第99話「繕い」
目を覚ましてみると掛け布団の重さを感じなかった。ベッドへ身を投げ出し、潜り込まないまま眠っていたらしい。腕に抱かれたのがハルの汚れたパーカーだと気づいて、部屋を飛び出した。
「ハルっ、ハルはどこですか!」
「おはようひかり。あ、それ──」
「わたしがいない間にひかりに手を出したんじゃないでしょうね!? 今すぐ仕置を受けたいのですか、この馬鹿者!」
ハルだけでなく、キッチンに立っていたジャスも目を丸くした。ぽかんと口を開けていたが不意に笑い出し、両手を上にして観念したような態度を取った。
「アマテラス様か、びっくりした。おかえり」
「質問に答えなさい」
「別に何もしてないよ。それはちょっとした手違いでひかりが持っていったんだ」
新しいシャツの上からパーカーを羽織り、いつもの格好に戻ったハルはキッチンへ消えていく。やがて積み重なったパンケーキを運んできて、食卓の真ん中へそっと置いた。
「先に食べててくれ、私はマチネと翠を起こしてくる。ゆっくりとあっちの話を聞きたいな」
「え、ええ。もちろん」
上機嫌に部屋を出たのを見送りながら立ち尽くしていると、ジャスにティーカップを渡された。

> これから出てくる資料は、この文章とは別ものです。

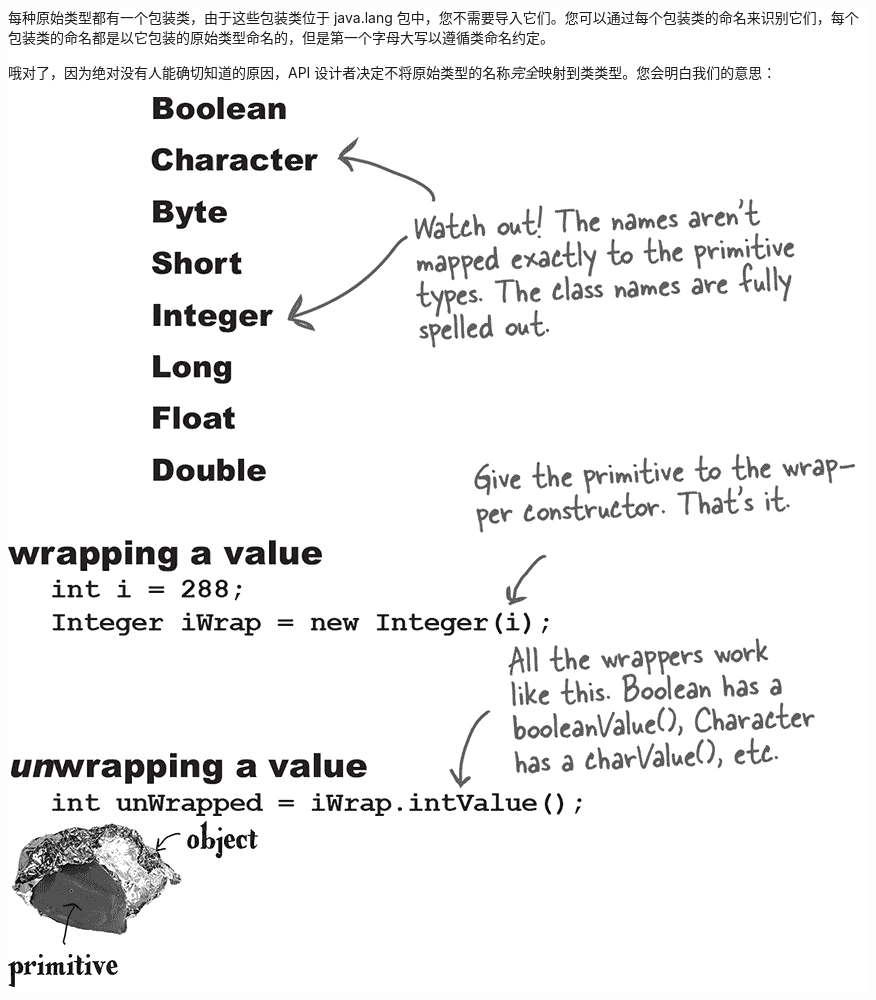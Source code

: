 每种原始类型都有一个包装类，由于这些包装类位于 java.lang 包中，您不需要导入它们。您可以通过每个包装类的命名来识别它们，每个包装类的命名都是以它包装的原始类型命名的，但是第一个字母大写以遵循类命名约定。

哦对了，因为绝对没有人能确切知道的原因，API 设计者决定不将原始类型的名称*完全*映射到类类型。您会明白我们的意思：

![图片](img/f0290-02.png)![图片](img/f0290-03.png)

「本日のメニューは洋食ナノデ、たまには緑茶ではなくアールグレイなどいかがデスか」
「いきなり気分良さげになりましたが、一体どうしたのでしょう」
「フフ、一種のアロマデスかね。さぞ好ましかったのでショウ、パーカーのそれが」
意味が分からず首を傾げる。ティーカップを手にした時、指先にちくりと痛みが走った。絆創膏に小さな赤がにじんでいる。
「どこかでお怪我を?」
「ひかりがやったんでしょう。危うくお茶をこぼすところでした」
テーブルにつき、フォークとナイフを手に取る。ふわふわとしたパンケーキの山から一枚下ろし、ベーコンと合わせて口へ運ぶ。程よい塩気に舌鼓を打つうちに三人がやってきた。
「ぼくの好物だ!」
「ええ、熱心なリクエストをいただいたのでネ。ティータイムのものとは少し違いマスが、美味しくできているはずデス」
「ウチもパンケーキ好きー。いただきます」
五人で雑談をしながら食事を進める。ひかりの胸の痛みが強く伝わってくる中、正面のハルを見るのは複雑な心境だった。
「ん、ご馳走さま。今日も美味しかったよジャス」
「お粗末様デス」
フォークを置いたハルは椅子にもたれ、深く息を吐いた。袖を指先で引いて持ち上げ、しげしげと眺めている。
「アマテラス様は裁縫得意なのか」
「それなりには。高天原では機織りをしてますから」
「じゃあ、ひかりは」
「さあ。学校の授業以外ではついぞ見たことがありません、衣服の繕いは
「ふーん」
パーカーを丹念に見ていたハルはへにゃりと表情を崩し、間隔の揃っていない縫い目を指でなぞった。まだかんぜんに嫌われたわけではないのかもしれないと、残り香に鼻を寄せる。